Please output exactly the part of the records below that opens with the line containing "are polynomials of" and closes with the line containing "pieces, resumed from", both lines included, and nothing else.
━━━━━━━━
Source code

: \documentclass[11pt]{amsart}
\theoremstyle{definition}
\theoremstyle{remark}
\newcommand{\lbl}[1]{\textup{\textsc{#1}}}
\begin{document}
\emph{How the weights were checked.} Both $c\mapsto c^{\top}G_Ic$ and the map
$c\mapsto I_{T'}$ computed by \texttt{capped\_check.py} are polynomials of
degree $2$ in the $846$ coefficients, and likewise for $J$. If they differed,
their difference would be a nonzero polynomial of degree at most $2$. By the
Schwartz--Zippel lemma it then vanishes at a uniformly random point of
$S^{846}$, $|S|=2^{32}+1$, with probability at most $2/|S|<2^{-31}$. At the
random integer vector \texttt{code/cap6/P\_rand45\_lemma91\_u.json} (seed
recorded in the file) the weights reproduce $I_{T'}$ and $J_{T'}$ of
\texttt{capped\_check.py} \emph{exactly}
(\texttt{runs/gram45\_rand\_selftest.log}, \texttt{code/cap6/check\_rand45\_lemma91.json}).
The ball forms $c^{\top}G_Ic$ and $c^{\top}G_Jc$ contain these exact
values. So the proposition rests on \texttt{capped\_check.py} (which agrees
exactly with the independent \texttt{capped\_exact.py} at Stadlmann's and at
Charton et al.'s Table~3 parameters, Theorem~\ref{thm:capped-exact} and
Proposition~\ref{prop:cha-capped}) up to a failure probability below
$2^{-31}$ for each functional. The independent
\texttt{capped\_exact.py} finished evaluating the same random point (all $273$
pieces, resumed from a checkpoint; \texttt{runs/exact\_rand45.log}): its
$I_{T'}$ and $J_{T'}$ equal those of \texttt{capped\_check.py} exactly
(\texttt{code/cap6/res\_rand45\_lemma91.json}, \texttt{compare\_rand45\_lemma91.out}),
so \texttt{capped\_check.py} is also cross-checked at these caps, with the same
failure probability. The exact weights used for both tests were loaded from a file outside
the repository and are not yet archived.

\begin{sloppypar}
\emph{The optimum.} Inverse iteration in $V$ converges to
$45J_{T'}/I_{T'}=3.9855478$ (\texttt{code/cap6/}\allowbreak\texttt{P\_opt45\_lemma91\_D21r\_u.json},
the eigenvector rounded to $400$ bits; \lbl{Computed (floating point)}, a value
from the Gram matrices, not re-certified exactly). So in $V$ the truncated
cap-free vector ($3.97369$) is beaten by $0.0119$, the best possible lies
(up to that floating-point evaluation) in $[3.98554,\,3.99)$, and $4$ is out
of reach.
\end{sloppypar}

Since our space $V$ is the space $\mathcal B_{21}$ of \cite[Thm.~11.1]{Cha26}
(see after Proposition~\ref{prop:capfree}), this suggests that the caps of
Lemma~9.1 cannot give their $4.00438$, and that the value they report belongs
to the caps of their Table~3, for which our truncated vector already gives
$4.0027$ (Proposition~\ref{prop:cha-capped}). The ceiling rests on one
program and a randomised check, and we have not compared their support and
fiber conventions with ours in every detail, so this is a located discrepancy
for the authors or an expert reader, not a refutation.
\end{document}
━━━━━━━━
- Exercise result
$c\mapsto I_{T'}$ computed by \texttt{capped\_check.py} are polynomials of
degree $2$ in the $846$ coefficients, and likewise for $J$. If they differed,
their difference would be a nonzero polynomial of degree at most $2$. By the
Schwartz--Zippel lemma it then vanishes at a uniformly random point of
$S^{846}$, $|S|=2^{32}+1$, with probability at most $2/|S|<2^{-31}$. At the
random integer vector \texttt{code/cap6/P\_rand45\_lemma91\_u.json} (seed
recorded in the file) the weights reproduce $I_{T'}$ and $J_{T'}$ of
\texttt{capped\_check.py} \emph{exactly}
(\texttt{runs/gram45\_rand\_selftest.log}, \texttt{code/cap6/check\_rand45\_lemma91.json}).
The ball forms $c^{\top}G_Ic$ and $c^{\top}G_Jc$ contain these exact
values. So the proposition rests on \texttt{capped\_check.py} (which agrees
exactly with the independent \texttt{capped\_exact.py} at Stadlmann's and at
Charton et al.'s Table~3 parameters, Theorem~\ref{thm:capped-exact} and
Proposition~\ref{prop:cha-capped}) up to a failure probability below
$2^{-31}$ for each functional. The independent
\texttt{capped\_exact.py} finished evaluating the same random point (all $273$
pieces, resumed from a checkpoint; \texttt{runs/exact\_rand45.log}): its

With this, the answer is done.